▶ Work item
Go through the data and count the lines holding the string "previsioni". Write only the number.

Items from a data source
__________________________________________________
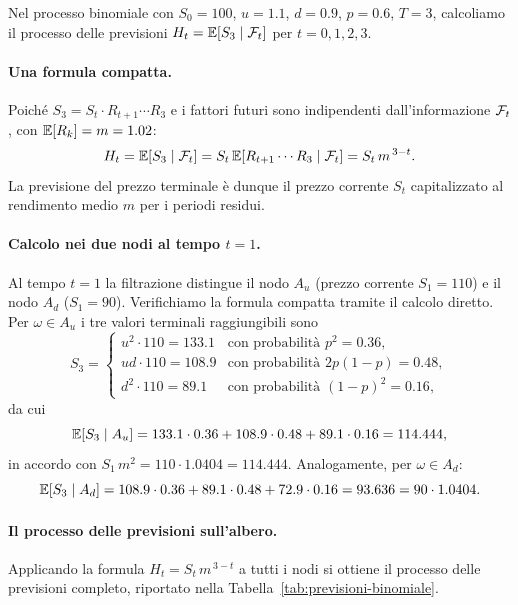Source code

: \begin{example}
\label{es:filtrazione-binomiale}
Nel processo binomiale con $S_0=100$, $u=1.1$, $d=0.9$, $p=0.6$,
$T=3$, calcoliamo il processo delle previsioni
$H_t=\E[S_3\mid\F_t]$ per $t=0,1,2,3$.

\paragraph{Una formula compatta.}
Poich\'{e} $S_3=S_t\cdot R_{t+1}\cdots R_3$ e i fattori futuri sono
indipendenti dall'informazione $\F_t$, con $\E[R_k]=m=1.02$:
\[
H_t=\E[S_3\mid\F_t]
=S_t\,\E[R_{t+1}\cdots R_3\mid\F_t]
=S_t\,m^{\,3-t}.
\]
La previsione del prezzo terminale \`{e} dunque il prezzo corrente
$S_t$ capitalizzato al rendimento medio $m$ per i periodi residui.

\paragraph{Calcolo nei due nodi al tempo $t=1$.}
Al tempo $t=1$ la filtrazione distingue il nodo $A_u$ (prezzo corrente
$S_1=110$) e il nodo $A_d$ ($S_1=90$). Verifichiamo la formula
compatta tramite il calcolo diretto. Per $\omega\in A_u$ i tre valori
terminali raggiungibili sono
\[
S_3=\begin{cases}
u^2\cdot 110=133.1 & \text{con probabilit\`{a} }p^2=0.36,\\
ud\cdot 110=108.9 & \text{con probabilit\`{a} }2p(1-p)=0.48,\\
d^2\cdot 110=89.1 & \text{con probabilit\`{a} }(1-p)^2=0.16,
\end{cases}
\]
da cui
\[
\E[S_3\mid A_u]=133.1\cdot 0.36+108.9\cdot 0.48+89.1\cdot 0.16
=114.444,
\]
in accordo con $S_1\,m^2=110\cdot 1.0404=114.444$. Analogamente, per
$\omega\in A_d$:
\[
\E[S_3\mid A_d]=108.9\cdot 0.36+89.1\cdot 0.48+72.9\cdot 0.16
=93.636=90\cdot 1.0404.
\]

\paragraph{Il processo delle previsioni sull'albero.}
Applicando la formula $H_t=S_t\,m^{\,3-t}$ a tutti i nodi si ottiene
il processo delle previsioni completo, riportato nella
Tabella~\ref{tab:previsioni-binomiale}.


\end{example}
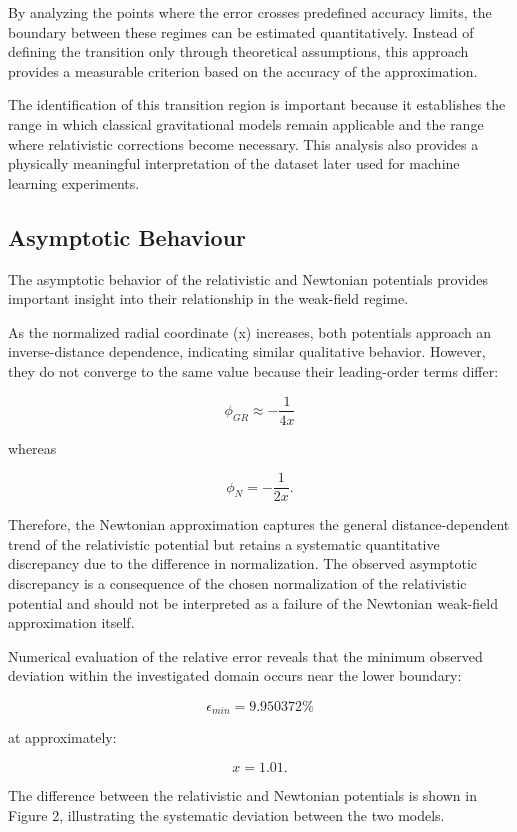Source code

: \documentclass[
]{article}
\begin{document}
By analyzing the points where the error crosses predefined accuracy
limits, the boundary between these regimes can be estimated
quantitatively. Instead of defining the transition only through
theoretical assumptions, this approach provides a measurable criterion
based on the accuracy of the approximation.

The identification of this transition region is important because it
establishes the range in which classical gravitational models remain
applicable and the range where relativistic corrections become
necessary. This analysis also provides a physically meaningful
interpretation of the dataset later used for machine learning
experiments.

\subsection{Asymptotic Behaviour}\label{asymptotic-behaviour}

The asymptotic behavior of the relativistic and Newtonian potentials
provides important insight into their relationship in the weak-field
regime.

As the normalized radial coordinate (x) increases, both potentials
approach an inverse-distance dependence, indicating similar qualitative
behavior. However, they do not converge to the same value because their
leading-order terms differ:

\[
\phi_{GR}\approx-\frac{1}{4x}
\]

whereas

\[
\phi_N=-\frac{1}{2x}.
\]

Therefore, the Newtonian approximation captures the general
distance-dependent trend of the relativistic potential but retains a
systematic quantitative discrepancy due to the difference in
normalization.
The observed asymptotic discrepancy is a consequence of the chosen
normalization of the relativistic potential and should not be interpreted
as a failure of the Newtonian weak-field approximation itself.

Numerical evaluation of the relative error reveals that the minimum
observed deviation within the investigated domain occurs near the lower
boundary:

\[
\epsilon_{min}=9.950372\%
\]

at approximately:

\[
x=1.01.
\]

The difference between the relativistic and Newtonian potentials is
shown in Figure 2, illustrating the systematic deviation between the two
models.
\end{document}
__________________________________________________
▶ Task result
4